One of my favorite fictional characters is John Oldman, from the “Man from Earth” movie series. In the second installment of the series, John is a university professor of religious studies. Having had 14 000 years of experience to hone his discernment, he makes a particularly effective and popular teacher. Some of his students discover that he 14 000 years old, a fact that he tries to keep hidden from the world. One of these students is particularly enthusiastic and frames John as the next messiah, asking him to share his message with the world.
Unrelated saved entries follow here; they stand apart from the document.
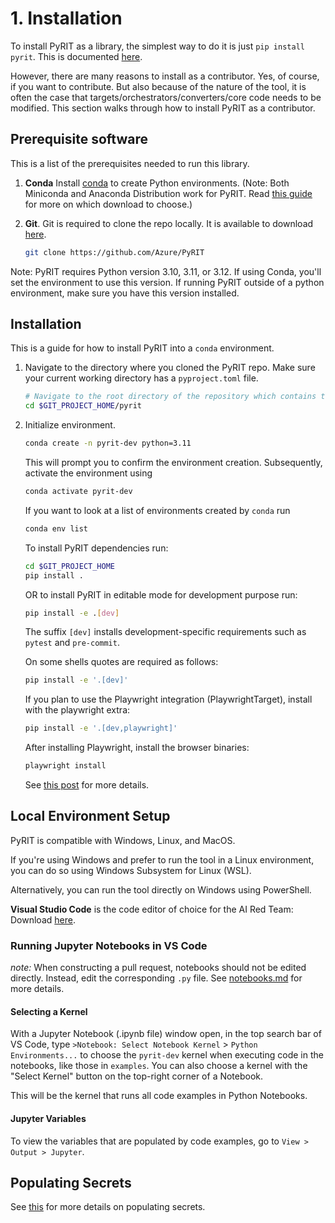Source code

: # 1. Installation

To install PyRIT as a library, the simplest way to do it is just `pip install pyrit`. This is documented [here](../setup/install_pyrit.md).

However, there are many reasons to install as a contributor. Yes, of course, if you want to contribute. But also because of the nature of the tool, it is often the case that targets/orchestrators/converters/core code needs to be modified. This section walks through how to install PyRIT as a contributor.

## Prerequisite software

This is a list of the prerequisites needed to run this library.

1. **Conda** Install [conda](https://docs.conda.io/projects/conda/en/latest/user-guide/install/index.html) to create Python environments. (Note: Both Miniconda and Anaconda Distribution work for PyRIT. Read [this guide](https://docs.anaconda.com/free/distro-or-miniconda/) for more on which download to choose.)

1. **Git**. Git is required to clone the repo locally. It is available to download [here](https://git-scm.com/downloads).
    ```bash
    git clone https://github.com/Azure/PyRIT
    ```

Note: PyRIT requires Python version 3.10, 3.11, or 3.12. If using Conda, you'll set the environment to use this version. If running PyRIT outside of a python environment, make sure you have this version installed.

## Installation

This is a guide for how to install PyRIT into a `conda` environment.

1. Navigate to the directory where you cloned the PyRIT repo.
   Make sure your current working directory has a `pyproject.toml` file.

   ```bash
   # Navigate to the root directory of the repository which contains the pyproject.toml file
   cd $GIT_PROJECT_HOME/pyrit
   ```

1. Initialize environment.

    ```bash
    conda create -n pyrit-dev python=3.11
    ```

   This will prompt you to confirm the environment creation.
   Subsequently, activate the environment using

   ```bash
   conda activate pyrit-dev
   ```

   If you want to look at a list of environments created by `conda` run

   ```bash
   conda env list
   ```

   To install PyRIT dependencies run:
   ```bash
   cd $GIT_PROJECT_HOME
   pip install .
   ```

   OR to install PyRIT in editable mode for development purpose run:

   ```bash
   pip install -e .[dev]
   ```

   The suffix `[dev]` installs development-specific requirements such as `pytest` and `pre-commit`.

   On some shells quotes are required as follows:

   ```bash
   pip install -e '.[dev]'
   ```

   If you plan to use the Playwright integration (PlaywrightTarget), install with the playwright extra:
   ```bash
   pip install -e '.[dev,playwright]'
   ```

   After installing Playwright, install the browser binaries:
   ```bash
   playwright install
   ```

   See [this post](https://stackoverflow.com/questions/77134272/pip-install-dev-with-pyproject-toml-not-working) for more details.


## Local Environment Setup

PyRIT is compatible with Windows, Linux, and MacOS.

If you're using Windows and prefer to run the tool in a Linux environment, you can do so using Windows Subsystem for Linux (WSL).

Alternatively, you can run the tool directly on Windows using PowerShell.

**Visual Studio Code** is the code editor of choice for the AI Red Team: Download [here](https://code.visualstudio.com/Download).

### Running Jupyter Notebooks in VS Code

_note:_ When constructing a pull request, notebooks should not be edited directly. Instead, edit the corresponding `.py` file. See [notebooks.md](8_notebooks.md) for more details.

#### Selecting a Kernel

With a Jupyter Notebook (.ipynb file) window open, in the top search bar of VS Code, type `>Notebook: Select Notebook Kernel` > `Python Environments...` to choose the `pyrit-dev` kernel when executing code in the notebooks, like those in `examples`. You can also choose a kernel with the "Select Kernel" button on the top-right corner of a Notebook.

This will be the kernel that runs all code examples in Python Notebooks.

#### Jupyter Variables

To view the variables that are populated by code examples, go to `View > Output > Jupyter`.

## Populating Secrets

See [this](../setup/populating_secrets.md) for more details on populating secrets.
Having had plenty of opportunity in his lengthy life to experiment with different ways of sharing his massive accumulation and assimilation of knowledge and experience, John has learned from his past mistakes and he dispels his student’s hopes that he will be willing to fulfill the role she has envisioned for him by telling her: “I’m a teacher, not a preacher.”

That particular line stood out for me, as it encapsulates an important distinction between two very different ways of spreading and sharing information. This distinction is something that I have become increasingly aware of over the 20 years that I have been teaching yoga.

During the initial years of my time as a yoga teacher (and in the years before that), I had the habit of assuming that whatever “truths” I had discovered and benefited from would naturally apply to all other people in the same way they applied to me. Enthusiastic to share my insights, I was fond of doing so by telling people what they should or shouldn’t do in how they lived their lives. In other words, I had a habit of preaching.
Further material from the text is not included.